Start of Data provided

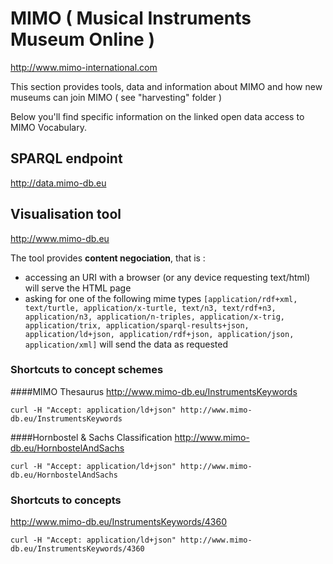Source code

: # MIMO ( Musical Instruments Museum Online ) 
http://www.mimo-international.com

This section provides tools, data and information about MIMO and how new museums can join MIMO ( see "harvesting" folder )


Below you'll find specific information on the linked open data access to MIMO Vocabulary.


## SPARQL endpoint 
http://data.mimo-db.eu


## Visualisation tool 
http://www.mimo-db.eu

The tool provides **content negociation**, that is :
- accessing an URI with a browser (or any device requesting text/html) will serve the HTML page
- asking for one of the following mime types `[application/rdf+xml, text/turtle, application/x-turtle, text/n3, text/rdf+n3, application/n3, application/n-triples, application/x-trig, application/trix, application/sparql-results+json, application/ld+json, application/rdf+json, application/json, application/xml]` will send the data as requested

### Shortcuts to concept schemes
####MIMO Thesaurus
http://www.mimo-db.eu/InstrumentsKeywords

`curl -H "Accept: application/ld+json" http://www.mimo-db.eu/InstrumentsKeywords`

####Hornbostel & Sachs Classification
http://www.mimo-db.eu/HornbostelAndSachs

`curl -H "Accept: application/ld+json" http://www.mimo-db.eu/HornbostelAndSachs`

### Shortcuts to concepts
http://www.mimo-db.eu/InstrumentsKeywords/4360

`curl -H "Accept: application/ld+json" http://www.mimo-db.eu/InstrumentsKeywords/4360`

End of Data provided

§ **Instructions to follow**
Pictures stay out. Repeat only the lines from the beginning of the data through the line that has "The tool provides".

§ **Solution**
Source code

: # MIMO ( Musical Instruments Museum Online ) 
http://www.mimo-international.com

This section provides tools, data and information about MIMO and how new museums can join MIMO ( see "harvesting" folder )


Below you'll find specific information on the linked open data access to MIMO Vocabulary.


## SPARQL endpoint 
http://data.mimo-db.eu


## Visualisation tool 
http://www.mimo-db.eu

The tool provides **content negociation**, that is :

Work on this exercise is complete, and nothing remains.